Return each line of the listing in which the word "function" appears.

++++++++++++++++++++

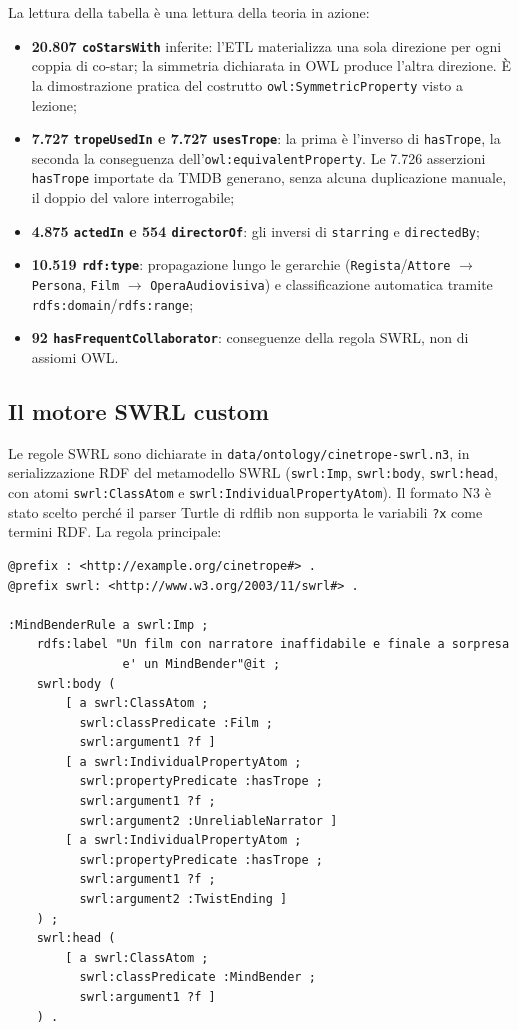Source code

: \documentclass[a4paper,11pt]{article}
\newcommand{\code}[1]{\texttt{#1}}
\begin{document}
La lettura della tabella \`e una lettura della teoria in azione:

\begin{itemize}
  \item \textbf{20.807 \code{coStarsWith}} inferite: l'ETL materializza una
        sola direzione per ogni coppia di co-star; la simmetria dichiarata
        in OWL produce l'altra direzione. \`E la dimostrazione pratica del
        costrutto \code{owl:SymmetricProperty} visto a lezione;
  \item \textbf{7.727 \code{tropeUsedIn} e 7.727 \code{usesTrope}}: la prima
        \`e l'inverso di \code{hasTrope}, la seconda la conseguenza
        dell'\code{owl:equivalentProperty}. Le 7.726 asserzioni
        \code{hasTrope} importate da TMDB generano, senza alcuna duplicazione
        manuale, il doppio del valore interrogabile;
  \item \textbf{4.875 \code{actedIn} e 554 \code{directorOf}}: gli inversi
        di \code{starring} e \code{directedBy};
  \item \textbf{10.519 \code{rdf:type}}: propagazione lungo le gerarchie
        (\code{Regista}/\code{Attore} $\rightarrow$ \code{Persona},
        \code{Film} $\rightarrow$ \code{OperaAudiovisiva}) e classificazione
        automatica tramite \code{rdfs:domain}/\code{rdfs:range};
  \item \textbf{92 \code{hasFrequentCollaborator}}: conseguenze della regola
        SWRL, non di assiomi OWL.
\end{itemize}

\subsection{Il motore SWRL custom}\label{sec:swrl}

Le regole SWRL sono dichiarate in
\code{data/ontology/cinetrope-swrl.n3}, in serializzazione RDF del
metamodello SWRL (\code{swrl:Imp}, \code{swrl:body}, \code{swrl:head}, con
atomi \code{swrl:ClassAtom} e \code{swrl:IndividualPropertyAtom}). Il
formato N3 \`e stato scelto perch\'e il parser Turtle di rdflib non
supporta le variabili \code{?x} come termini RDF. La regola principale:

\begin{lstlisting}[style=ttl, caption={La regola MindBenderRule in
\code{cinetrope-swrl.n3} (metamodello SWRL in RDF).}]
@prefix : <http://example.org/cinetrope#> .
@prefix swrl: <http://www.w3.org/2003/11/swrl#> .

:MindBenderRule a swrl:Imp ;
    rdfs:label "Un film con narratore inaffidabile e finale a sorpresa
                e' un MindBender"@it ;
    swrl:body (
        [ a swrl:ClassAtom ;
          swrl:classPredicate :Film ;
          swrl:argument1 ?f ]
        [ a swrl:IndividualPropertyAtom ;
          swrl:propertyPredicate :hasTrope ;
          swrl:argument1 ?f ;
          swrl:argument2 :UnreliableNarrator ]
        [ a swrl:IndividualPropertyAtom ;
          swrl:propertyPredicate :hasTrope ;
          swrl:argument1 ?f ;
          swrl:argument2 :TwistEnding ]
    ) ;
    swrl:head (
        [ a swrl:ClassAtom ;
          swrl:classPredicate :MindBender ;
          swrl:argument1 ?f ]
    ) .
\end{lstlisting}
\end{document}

++++++++++++++++++++

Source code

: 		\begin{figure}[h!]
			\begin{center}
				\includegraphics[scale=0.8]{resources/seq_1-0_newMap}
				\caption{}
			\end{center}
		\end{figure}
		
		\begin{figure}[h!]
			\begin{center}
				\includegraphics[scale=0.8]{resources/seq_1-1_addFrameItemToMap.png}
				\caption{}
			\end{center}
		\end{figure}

++++++++++++++++++++

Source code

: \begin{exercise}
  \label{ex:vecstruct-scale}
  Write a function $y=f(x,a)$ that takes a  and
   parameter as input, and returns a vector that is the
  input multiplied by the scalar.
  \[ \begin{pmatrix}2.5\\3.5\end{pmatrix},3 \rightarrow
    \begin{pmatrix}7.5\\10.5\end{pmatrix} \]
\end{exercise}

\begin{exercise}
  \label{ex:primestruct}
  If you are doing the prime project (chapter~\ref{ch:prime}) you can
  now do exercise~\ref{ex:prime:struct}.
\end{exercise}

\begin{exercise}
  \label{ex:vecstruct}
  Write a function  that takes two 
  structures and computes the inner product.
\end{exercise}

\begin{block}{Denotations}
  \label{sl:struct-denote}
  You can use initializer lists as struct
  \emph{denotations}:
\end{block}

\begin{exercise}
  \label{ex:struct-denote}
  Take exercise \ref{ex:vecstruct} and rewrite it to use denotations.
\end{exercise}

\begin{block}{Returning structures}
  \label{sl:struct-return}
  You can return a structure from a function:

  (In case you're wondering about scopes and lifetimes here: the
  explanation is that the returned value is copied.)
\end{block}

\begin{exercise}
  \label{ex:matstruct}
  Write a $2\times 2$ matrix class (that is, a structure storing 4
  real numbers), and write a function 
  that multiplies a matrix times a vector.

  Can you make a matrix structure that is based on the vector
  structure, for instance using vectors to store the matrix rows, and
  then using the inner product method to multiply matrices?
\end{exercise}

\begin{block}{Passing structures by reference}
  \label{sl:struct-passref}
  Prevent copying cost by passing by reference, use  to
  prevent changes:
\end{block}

++++++++++++++++++++

Solution to this problem >>
  Write a function $y=f(x,a)$ that takes a  and
  Write a function  that takes two 
  You can return a structure from a function:
  real numbers), and write a function 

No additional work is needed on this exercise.